(Items from a data source)
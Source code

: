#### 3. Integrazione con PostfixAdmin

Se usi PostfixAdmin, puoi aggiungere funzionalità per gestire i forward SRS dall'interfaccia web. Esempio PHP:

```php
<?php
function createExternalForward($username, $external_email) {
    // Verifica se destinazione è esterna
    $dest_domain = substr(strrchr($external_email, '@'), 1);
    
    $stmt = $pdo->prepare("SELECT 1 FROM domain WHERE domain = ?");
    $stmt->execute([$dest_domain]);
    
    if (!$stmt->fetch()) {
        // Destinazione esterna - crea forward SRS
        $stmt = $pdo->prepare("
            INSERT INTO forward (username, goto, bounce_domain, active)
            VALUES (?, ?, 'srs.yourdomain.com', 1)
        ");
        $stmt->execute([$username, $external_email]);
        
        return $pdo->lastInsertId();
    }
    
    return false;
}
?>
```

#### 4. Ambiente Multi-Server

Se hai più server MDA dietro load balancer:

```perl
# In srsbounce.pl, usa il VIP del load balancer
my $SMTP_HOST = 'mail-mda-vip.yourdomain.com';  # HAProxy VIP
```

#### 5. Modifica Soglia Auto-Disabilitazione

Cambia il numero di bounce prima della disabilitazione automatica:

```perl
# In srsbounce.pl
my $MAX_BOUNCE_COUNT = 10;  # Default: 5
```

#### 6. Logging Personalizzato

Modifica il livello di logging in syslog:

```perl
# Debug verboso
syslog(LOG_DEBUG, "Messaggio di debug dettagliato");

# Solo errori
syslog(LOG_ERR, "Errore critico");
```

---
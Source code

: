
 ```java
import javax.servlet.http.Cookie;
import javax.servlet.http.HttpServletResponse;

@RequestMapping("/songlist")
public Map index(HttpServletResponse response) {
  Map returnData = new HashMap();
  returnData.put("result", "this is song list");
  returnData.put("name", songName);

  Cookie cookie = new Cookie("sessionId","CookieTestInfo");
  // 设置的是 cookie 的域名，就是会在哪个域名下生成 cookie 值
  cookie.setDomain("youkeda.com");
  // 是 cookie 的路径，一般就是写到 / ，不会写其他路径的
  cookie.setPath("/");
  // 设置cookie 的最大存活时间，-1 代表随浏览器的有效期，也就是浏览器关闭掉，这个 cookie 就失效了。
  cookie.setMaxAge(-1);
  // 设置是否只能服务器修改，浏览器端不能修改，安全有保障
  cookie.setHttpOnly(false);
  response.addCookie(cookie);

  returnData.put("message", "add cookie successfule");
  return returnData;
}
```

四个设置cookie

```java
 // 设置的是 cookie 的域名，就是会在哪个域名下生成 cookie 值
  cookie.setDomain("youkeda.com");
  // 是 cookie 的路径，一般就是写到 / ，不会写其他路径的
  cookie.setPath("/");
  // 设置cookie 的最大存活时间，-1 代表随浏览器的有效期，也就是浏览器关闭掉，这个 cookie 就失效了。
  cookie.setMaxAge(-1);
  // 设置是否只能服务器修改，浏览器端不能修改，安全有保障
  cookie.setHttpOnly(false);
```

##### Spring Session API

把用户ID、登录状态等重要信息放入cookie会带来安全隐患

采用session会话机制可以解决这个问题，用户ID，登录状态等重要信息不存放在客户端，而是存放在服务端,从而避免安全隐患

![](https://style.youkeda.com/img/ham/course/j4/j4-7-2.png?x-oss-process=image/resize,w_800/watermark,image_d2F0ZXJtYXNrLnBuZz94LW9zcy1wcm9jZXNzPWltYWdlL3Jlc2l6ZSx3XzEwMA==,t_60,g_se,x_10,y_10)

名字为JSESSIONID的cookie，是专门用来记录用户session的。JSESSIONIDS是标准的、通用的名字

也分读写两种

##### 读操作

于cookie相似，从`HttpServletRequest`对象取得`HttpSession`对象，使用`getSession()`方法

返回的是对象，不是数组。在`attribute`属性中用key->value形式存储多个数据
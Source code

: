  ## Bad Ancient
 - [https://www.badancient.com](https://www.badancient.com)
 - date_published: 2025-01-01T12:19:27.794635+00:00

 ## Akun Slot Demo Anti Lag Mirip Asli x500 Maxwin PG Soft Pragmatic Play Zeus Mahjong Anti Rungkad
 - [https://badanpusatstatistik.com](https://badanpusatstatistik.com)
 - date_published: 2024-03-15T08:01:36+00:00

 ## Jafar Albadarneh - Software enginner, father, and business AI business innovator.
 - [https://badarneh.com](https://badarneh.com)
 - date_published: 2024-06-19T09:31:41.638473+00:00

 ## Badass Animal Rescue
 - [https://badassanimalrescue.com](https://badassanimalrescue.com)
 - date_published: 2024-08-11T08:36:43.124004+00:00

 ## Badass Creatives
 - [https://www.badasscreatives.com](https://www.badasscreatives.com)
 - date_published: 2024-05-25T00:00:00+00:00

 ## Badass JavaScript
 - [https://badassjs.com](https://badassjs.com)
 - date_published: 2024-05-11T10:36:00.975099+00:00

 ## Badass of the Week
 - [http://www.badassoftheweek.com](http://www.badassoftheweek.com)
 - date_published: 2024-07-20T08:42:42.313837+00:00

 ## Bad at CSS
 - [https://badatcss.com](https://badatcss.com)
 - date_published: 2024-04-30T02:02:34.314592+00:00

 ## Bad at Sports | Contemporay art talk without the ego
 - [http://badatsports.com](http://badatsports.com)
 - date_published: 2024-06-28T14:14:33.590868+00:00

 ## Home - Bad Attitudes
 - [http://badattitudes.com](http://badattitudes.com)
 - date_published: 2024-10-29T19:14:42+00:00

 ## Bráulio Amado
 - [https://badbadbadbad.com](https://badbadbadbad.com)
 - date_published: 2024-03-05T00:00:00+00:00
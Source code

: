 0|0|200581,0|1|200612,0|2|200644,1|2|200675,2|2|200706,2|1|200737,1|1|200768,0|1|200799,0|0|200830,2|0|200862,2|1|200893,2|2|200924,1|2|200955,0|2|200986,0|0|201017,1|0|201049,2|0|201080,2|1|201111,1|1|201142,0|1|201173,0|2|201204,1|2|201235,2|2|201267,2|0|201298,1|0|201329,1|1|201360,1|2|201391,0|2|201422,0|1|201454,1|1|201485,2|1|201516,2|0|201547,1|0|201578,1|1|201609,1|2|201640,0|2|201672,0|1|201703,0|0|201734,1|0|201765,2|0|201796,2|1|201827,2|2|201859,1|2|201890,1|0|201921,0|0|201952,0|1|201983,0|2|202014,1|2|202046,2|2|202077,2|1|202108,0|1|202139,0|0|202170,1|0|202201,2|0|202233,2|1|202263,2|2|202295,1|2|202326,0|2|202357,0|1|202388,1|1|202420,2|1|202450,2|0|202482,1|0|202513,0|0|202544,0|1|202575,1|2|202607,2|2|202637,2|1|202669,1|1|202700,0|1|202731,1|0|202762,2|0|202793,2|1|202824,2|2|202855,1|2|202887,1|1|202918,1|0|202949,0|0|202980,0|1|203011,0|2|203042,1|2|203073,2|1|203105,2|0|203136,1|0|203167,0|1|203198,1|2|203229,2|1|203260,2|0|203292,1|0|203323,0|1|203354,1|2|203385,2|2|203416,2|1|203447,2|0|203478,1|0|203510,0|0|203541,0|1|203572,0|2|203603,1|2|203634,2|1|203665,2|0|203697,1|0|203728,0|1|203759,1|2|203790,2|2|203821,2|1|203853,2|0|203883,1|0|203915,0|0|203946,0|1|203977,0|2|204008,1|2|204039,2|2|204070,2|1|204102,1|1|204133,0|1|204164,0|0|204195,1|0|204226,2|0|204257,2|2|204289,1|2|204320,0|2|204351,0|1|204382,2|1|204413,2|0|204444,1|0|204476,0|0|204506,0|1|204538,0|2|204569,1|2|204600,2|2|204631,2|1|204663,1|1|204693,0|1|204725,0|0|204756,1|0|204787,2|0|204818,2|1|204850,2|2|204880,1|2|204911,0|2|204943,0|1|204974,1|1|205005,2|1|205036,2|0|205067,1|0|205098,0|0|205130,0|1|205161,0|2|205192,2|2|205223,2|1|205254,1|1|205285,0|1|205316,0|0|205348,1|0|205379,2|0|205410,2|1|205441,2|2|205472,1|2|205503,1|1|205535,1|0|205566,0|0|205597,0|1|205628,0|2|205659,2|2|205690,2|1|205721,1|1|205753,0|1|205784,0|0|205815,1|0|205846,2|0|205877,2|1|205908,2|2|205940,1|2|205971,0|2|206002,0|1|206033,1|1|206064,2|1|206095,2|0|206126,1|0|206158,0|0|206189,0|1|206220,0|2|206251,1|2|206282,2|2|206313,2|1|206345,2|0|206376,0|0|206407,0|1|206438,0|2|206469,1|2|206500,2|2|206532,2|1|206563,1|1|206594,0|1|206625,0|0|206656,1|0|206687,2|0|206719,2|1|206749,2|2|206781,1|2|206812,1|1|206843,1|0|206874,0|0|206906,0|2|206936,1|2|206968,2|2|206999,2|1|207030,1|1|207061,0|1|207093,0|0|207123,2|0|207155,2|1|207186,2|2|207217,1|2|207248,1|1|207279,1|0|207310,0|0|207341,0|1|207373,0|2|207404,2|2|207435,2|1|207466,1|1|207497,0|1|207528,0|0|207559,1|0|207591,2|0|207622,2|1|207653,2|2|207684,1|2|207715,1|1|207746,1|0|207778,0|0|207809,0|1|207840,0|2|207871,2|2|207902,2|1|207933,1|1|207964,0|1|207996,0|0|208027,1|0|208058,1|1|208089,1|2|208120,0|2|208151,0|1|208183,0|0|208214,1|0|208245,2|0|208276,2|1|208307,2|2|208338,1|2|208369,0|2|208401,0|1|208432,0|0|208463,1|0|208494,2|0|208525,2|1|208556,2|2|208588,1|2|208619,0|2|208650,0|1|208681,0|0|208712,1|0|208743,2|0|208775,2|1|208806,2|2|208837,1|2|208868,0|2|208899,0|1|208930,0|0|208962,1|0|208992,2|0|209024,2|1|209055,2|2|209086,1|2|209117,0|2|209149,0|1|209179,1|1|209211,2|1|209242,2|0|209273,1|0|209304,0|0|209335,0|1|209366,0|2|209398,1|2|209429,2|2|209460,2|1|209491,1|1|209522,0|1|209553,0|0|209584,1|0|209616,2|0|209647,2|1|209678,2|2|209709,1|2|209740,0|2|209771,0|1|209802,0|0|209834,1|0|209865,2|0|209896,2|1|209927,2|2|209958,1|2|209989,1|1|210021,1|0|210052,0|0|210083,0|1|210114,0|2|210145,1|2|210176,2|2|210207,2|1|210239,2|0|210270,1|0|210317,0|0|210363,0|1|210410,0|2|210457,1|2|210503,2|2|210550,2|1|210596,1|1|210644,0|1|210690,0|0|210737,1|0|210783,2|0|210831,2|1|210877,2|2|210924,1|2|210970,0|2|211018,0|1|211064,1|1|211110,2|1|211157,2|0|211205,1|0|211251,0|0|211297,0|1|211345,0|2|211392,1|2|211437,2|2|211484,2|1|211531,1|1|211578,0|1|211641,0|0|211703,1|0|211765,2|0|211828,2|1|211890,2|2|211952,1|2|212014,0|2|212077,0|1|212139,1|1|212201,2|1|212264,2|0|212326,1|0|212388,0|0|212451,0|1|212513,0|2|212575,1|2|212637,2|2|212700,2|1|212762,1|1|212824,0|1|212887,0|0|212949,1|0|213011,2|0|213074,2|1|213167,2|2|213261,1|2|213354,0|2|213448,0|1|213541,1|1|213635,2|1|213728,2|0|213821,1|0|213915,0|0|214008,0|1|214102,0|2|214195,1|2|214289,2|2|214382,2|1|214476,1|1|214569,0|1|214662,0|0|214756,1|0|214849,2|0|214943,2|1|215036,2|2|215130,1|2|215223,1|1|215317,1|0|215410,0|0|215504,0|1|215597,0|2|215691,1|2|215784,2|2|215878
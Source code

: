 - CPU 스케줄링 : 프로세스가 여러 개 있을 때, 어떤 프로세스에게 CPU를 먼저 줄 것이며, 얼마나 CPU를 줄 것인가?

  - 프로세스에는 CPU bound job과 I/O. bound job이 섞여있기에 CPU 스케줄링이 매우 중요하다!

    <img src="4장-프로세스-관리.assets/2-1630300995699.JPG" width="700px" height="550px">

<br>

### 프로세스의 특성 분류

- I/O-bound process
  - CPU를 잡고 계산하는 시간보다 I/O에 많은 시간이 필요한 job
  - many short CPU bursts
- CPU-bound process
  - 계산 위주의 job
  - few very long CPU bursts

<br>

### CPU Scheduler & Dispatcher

WHAT TO DO: Copy each line above where the string "PostfixAdmin" occurs.

SOLUTION TO THIS PROBLEM:
:#### 3. Integrazione con PostfixAdmin
Se usi PostfixAdmin, puoi aggiungere funzionalità per gestire i forward SRS dall'interfaccia web. Esempio PHP:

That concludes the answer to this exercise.